Composition is the single biggest element that determines whether or not your photograph is interesting. I cheat, I start by travelling to really interesting places, so my subject matter helps alot. However, even with good subject matter, if you don't set the scene well, you may turn an interesting subject into a boring shot.

Do not center your subect matter
The first rule of thumb, centering is bad! Centering the subject matter in an image is often the intuitive way to frame a photograph, but it leads to non optimal results.


Observe the shot of the Grand Canyon with the moon centered. Certainly its not a horrible shot, but it would have been more interesting with the moon on either the left or right side of the photograph. In contrast, the photograph of the silloetted palm tree during a majestic sunset in Thailand is enhanced by placing the tree off-center in the image, the composition becomes more interesting.

Use diagnal entry points
Interesting composition can also be accomplished by composing the photograph so that your subject matter enters the image in an interesting manner. One simple trick is to use a diagnal entry point.

Observe the image on the left of a semmingly boring image of a glacier cutting through the moutainside on the trek up to the Everest Base Camp.By using a diagnal entry of the glacier and showing the mountains and sky to give the glacier some relative perspective, the image jumps to life.

Similarly, if one centers a race walker in the middle of the image, there is not a great deal of interest to the photograph. However, by using the arm as a diagnal entry point, the image is not only a bit off centered, but far more interesting.
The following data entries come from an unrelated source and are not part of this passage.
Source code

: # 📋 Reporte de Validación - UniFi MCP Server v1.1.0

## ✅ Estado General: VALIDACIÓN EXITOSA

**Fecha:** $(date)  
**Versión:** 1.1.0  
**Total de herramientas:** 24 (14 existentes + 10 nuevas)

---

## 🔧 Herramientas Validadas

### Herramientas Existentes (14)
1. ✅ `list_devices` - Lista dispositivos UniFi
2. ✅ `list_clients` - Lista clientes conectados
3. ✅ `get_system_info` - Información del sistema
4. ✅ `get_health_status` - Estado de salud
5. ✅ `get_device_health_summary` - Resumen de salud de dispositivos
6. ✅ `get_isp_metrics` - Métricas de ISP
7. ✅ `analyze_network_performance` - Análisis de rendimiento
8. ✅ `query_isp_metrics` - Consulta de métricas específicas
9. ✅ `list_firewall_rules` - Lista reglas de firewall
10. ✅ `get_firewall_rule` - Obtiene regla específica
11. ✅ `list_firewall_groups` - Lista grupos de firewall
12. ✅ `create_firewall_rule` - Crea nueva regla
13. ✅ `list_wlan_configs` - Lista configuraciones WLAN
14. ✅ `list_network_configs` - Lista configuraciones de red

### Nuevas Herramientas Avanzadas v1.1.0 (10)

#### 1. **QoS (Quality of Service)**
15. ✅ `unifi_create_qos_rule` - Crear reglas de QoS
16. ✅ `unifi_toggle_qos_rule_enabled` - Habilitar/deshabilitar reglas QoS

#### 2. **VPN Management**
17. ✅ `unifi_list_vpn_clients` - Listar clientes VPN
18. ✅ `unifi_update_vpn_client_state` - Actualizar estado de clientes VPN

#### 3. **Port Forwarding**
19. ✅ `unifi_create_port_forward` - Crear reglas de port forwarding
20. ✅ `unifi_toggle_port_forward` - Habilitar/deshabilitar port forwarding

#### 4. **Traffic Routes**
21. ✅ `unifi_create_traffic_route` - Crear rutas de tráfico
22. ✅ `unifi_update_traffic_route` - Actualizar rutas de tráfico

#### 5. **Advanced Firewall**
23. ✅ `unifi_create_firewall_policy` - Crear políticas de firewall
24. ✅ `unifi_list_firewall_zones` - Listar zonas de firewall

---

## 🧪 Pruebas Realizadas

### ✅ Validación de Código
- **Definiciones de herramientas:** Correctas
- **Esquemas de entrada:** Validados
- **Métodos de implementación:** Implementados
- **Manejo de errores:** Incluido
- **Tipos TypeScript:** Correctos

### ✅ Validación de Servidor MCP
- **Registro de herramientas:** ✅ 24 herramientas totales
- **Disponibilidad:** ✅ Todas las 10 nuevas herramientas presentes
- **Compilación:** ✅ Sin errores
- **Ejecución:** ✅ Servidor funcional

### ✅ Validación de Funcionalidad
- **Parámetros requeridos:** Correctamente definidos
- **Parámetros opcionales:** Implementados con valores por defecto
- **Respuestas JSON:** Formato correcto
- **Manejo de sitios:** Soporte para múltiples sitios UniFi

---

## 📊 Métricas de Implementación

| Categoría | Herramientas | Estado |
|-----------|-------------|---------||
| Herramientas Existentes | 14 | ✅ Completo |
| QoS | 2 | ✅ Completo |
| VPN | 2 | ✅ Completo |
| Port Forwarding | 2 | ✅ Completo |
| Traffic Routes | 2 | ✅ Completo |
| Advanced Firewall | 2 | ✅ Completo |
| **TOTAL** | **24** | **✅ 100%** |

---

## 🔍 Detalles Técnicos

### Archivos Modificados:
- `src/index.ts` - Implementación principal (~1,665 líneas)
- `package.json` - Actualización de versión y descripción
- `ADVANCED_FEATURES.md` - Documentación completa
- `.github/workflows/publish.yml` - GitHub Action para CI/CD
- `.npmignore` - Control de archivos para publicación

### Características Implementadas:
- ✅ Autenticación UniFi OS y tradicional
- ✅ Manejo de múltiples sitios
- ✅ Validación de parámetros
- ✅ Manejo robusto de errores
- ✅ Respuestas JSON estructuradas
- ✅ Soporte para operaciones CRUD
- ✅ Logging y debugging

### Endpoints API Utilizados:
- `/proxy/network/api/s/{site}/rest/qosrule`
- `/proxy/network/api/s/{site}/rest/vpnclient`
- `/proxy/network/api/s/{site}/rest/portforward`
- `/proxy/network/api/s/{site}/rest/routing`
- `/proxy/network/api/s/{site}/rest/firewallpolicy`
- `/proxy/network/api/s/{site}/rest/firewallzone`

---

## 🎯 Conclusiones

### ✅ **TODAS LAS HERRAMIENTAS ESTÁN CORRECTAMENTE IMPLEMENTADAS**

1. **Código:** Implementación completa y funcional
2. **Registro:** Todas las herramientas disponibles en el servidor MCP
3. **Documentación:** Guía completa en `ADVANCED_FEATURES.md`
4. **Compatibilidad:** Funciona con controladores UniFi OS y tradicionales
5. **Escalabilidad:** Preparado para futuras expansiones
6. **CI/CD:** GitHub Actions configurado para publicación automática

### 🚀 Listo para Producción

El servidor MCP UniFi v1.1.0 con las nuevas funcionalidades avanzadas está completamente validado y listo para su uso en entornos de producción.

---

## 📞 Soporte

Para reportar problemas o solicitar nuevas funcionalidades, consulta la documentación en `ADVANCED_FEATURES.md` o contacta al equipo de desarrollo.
While the contrasting photo is not unappealing, it lacks a bit of interest. Observe the diagnal entry of the river leading the eye up to the mountain.

Cropping to the rescue
Sometimes you may not take the perfect image right out of the camera. If you have enough detail in the image and are handy with a program like Adobe Photoshop, you may crop an image down to achieve a better composition. Just be aware the more you crop, the less resolution the image will have and therefore you will ultimately limit the maximum size you can print your photo.